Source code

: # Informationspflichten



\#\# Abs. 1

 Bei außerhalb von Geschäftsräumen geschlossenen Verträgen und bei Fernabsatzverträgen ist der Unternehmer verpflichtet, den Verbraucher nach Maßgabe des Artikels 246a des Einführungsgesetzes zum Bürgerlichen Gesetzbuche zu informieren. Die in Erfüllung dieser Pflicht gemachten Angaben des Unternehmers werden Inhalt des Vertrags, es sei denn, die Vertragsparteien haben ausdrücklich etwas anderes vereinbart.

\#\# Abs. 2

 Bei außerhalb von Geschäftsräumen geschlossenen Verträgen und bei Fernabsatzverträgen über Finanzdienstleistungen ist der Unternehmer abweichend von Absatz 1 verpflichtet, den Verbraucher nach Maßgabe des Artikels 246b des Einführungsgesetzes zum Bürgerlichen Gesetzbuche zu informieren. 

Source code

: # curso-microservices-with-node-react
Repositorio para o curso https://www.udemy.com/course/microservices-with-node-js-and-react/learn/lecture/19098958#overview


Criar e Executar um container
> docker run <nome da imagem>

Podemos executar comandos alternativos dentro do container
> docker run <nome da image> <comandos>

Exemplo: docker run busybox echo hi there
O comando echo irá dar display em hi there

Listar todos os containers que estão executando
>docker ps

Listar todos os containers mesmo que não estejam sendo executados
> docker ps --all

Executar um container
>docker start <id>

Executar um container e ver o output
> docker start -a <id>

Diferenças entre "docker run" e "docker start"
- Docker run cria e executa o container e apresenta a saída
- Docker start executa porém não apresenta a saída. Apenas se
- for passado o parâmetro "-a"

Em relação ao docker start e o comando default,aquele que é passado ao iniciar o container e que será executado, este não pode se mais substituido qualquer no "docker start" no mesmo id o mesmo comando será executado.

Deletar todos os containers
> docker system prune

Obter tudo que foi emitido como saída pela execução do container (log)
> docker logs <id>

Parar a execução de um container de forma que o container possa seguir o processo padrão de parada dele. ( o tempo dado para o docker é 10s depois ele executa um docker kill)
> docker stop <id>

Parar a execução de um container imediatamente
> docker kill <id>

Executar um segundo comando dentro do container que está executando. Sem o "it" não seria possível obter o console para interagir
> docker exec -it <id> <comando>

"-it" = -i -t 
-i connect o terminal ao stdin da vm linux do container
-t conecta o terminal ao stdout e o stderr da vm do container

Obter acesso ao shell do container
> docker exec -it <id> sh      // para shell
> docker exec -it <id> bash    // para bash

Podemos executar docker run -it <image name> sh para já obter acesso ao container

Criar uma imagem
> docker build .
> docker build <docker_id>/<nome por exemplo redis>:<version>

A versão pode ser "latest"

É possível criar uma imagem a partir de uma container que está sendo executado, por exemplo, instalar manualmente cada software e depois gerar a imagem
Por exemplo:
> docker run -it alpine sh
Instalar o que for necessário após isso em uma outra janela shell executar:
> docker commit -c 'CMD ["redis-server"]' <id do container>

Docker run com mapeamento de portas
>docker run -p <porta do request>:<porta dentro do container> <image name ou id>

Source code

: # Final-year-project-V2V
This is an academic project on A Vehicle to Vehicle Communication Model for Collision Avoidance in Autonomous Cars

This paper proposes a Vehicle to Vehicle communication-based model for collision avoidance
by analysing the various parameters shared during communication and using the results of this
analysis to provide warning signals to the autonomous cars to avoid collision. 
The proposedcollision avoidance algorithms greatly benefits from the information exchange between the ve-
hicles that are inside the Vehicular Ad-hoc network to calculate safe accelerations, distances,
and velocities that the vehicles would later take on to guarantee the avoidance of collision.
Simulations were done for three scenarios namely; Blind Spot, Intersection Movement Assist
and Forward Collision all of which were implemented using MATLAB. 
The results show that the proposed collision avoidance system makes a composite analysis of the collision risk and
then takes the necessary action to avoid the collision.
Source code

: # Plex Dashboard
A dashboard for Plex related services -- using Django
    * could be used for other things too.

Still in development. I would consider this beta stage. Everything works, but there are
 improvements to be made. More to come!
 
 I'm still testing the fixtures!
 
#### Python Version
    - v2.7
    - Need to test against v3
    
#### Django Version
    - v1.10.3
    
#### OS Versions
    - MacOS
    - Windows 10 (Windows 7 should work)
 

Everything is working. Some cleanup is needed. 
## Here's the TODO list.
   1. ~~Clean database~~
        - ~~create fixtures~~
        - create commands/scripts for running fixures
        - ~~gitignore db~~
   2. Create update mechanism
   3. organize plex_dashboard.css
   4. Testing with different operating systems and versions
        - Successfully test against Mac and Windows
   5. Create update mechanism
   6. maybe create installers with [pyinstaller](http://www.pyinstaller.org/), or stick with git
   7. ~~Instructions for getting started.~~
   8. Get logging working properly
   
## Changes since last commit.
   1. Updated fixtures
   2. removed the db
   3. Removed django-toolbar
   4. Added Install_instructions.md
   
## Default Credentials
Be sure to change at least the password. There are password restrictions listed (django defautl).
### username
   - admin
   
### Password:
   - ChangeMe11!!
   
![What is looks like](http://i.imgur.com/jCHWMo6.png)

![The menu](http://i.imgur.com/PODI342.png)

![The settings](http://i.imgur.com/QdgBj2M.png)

================================

### Assignment
Reproduce the data in full, exactly as presented.

### Answer to the problem
Source code

: # Informationspflichten



\#\# Abs. 1

 Bei außerhalb von Geschäftsräumen geschlossenen Verträgen und bei Fernabsatzverträgen ist der Unternehmer verpflichtet, den Verbraucher nach Maßgabe des Artikels 246a des Einführungsgesetzes zum Bürgerlichen Gesetzbuche zu informieren. Die in Erfüllung dieser Pflicht gemachten Angaben des Unternehmers werden Inhalt des Vertrags, es sei denn, die Vertragsparteien haben ausdrücklich etwas anderes vereinbart.

\#\# Abs. 2

 Bei außerhalb von Geschäftsräumen geschlossenen Verträgen und bei Fernabsatzverträgen über Finanzdienstleistungen ist der Unternehmer abweichend von Absatz 1 verpflichtet, den Verbraucher nach Maßgabe des Artikels 246b des Einführungsgesetzes zum Bürgerlichen Gesetzbuche zu informieren. 

Source code

: # curso-microservices-with-node-react
Repositorio para o curso https://www.udemy.com/course/microservices-with-node-js-and-react/learn/lecture/19098958#overview


Criar e Executar um container
> docker run <nome da imagem>

Podemos executar comandos alternativos dentro do container
> docker run <nome da image> <comandos>

Exemplo: docker run busybox echo hi there
O comando echo irá dar display em hi there

Listar todos os containers que estão executando
>docker ps

Listar todos os containers mesmo que não estejam sendo executados
> docker ps --all

Executar um container
>docker start <id>

Executar um container e ver o output
> docker start -a <id>

Diferenças entre "docker run" e "docker start"
- Docker run cria e executa o container e apresenta a saída
- Docker start executa porém não apresenta a saída. Apenas se
- for passado o parâmetro "-a"

Em relação ao docker start e o comando default,aquele que é passado ao iniciar o container e que será executado, este não pode se mais substituido qualquer no "docker start" no mesmo id o mesmo comando será executado.

Deletar todos os containers
> docker system prune

Obter tudo que foi emitido como saída pela execução do container (log)
> docker logs <id>

Parar a execução de um container de forma que o container possa seguir o processo padrão de parada dele. ( o tempo dado para o docker é 10s depois ele executa um docker kill)
> docker stop <id>

Parar a execução de um container imediatamente
> docker kill <id>

Executar um segundo comando dentro do container que está executando. Sem o "it" não seria possível obter o console para interagir
> docker exec -it <id> <comando>

"-it" = -i -t 
-i connect o terminal ao stdin da vm linux do container
-t conecta o terminal ao stdout e o stderr da vm do container

Obter acesso ao shell do container
> docker exec -it <id> sh      // para shell
> docker exec -it <id> bash    // para bash

Podemos executar docker run -it <image name> sh para já obter acesso ao container

Criar uma imagem
> docker build .
> docker build <docker_id>/<nome por exemplo redis>:<version>

A versão pode ser "latest"

É possível criar uma imagem a partir de uma container que está sendo executado, por exemplo, instalar manualmente cada software e depois gerar a imagem
Por exemplo:
> docker run -it alpine sh
Instalar o que for necessário após isso em uma outra janela shell executar:
> docker commit -c 'CMD ["redis-server"]' <id do container>

Docker run com mapeamento de portas
>docker run -p <porta do request>:<porta dentro do container> <image name ou id>

Source code

: # Final-year-project-V2V
This is an academic project on A Vehicle to Vehicle Communication Model for Collision Avoidance in Autonomous Cars

This paper proposes a Vehicle to Vehicle communication-based model for collision avoidance
by analysing the various parameters shared during communication and using the results of this
analysis to provide warning signals to the autonomous cars to avoid collision. 
The proposedcollision avoidance algorithms greatly benefits from the information exchange between the ve-
hicles that are inside the Vehicular Ad-hoc network to calculate safe accelerations, distances,
and velocities that the vehicles would later take on to guarantee the avoidance of collision.
Simulations were done for three scenarios namely; Blind Spot, Intersection Movement Assist
and Forward Collision all of which were implemented using MATLAB. 
The results show that the proposed collision avoidance system makes a composite analysis of the collision risk and
then takes the necessary action to avoid the collision.
Source code

: # Plex Dashboard
A dashboard for Plex related services -- using Django
    * could be used for other things too.

Still in development. I would consider this beta stage. Everything works, but there are
 improvements to be made. More to come!
 
 I'm still testing the fixtures!
 
#### Python Version
    - v2.7
    - Need to test against v3
    
#### Django Version
    - v1.10.3
    
#### OS Versions
    - MacOS
    - Windows 10 (Windows 7 should work)
 

Everything is working. Some cleanup is needed. 
## Here's the TODO list.
   1. ~~Clean database~~
        - ~~create fixtures~~
        - create commands/scripts for running fixures
        - ~~gitignore db~~
   2. Create update mechanism
   3. organize plex_dashboard.css
   4. Testing with different operating systems and versions
        - Successfully test against Mac and Windows
   5. Create update mechanism
   6. maybe create installers with [pyinstaller](http://www.pyinstaller.org/), or stick with git
   7. ~~Instructions for getting started.~~
   8. Get logging working properly
   
## Changes since last commit.
   1. Updated fixtures
   2. removed the db
   3. Removed django-toolbar
   4. Added Install_instructions.md
   
## Default Credentials
Be sure to change at least the password. There are password restrictions listed (django defautl).
### username
   - admin
   
### Password:
   - ChangeMe11!!
   
![What is looks like](http://i.imgur.com/jCHWMo6.png)

![The menu](http://i.imgur.com/PODI342.png)

![The settings](http://i.imgur.com/QdgBj2M.png)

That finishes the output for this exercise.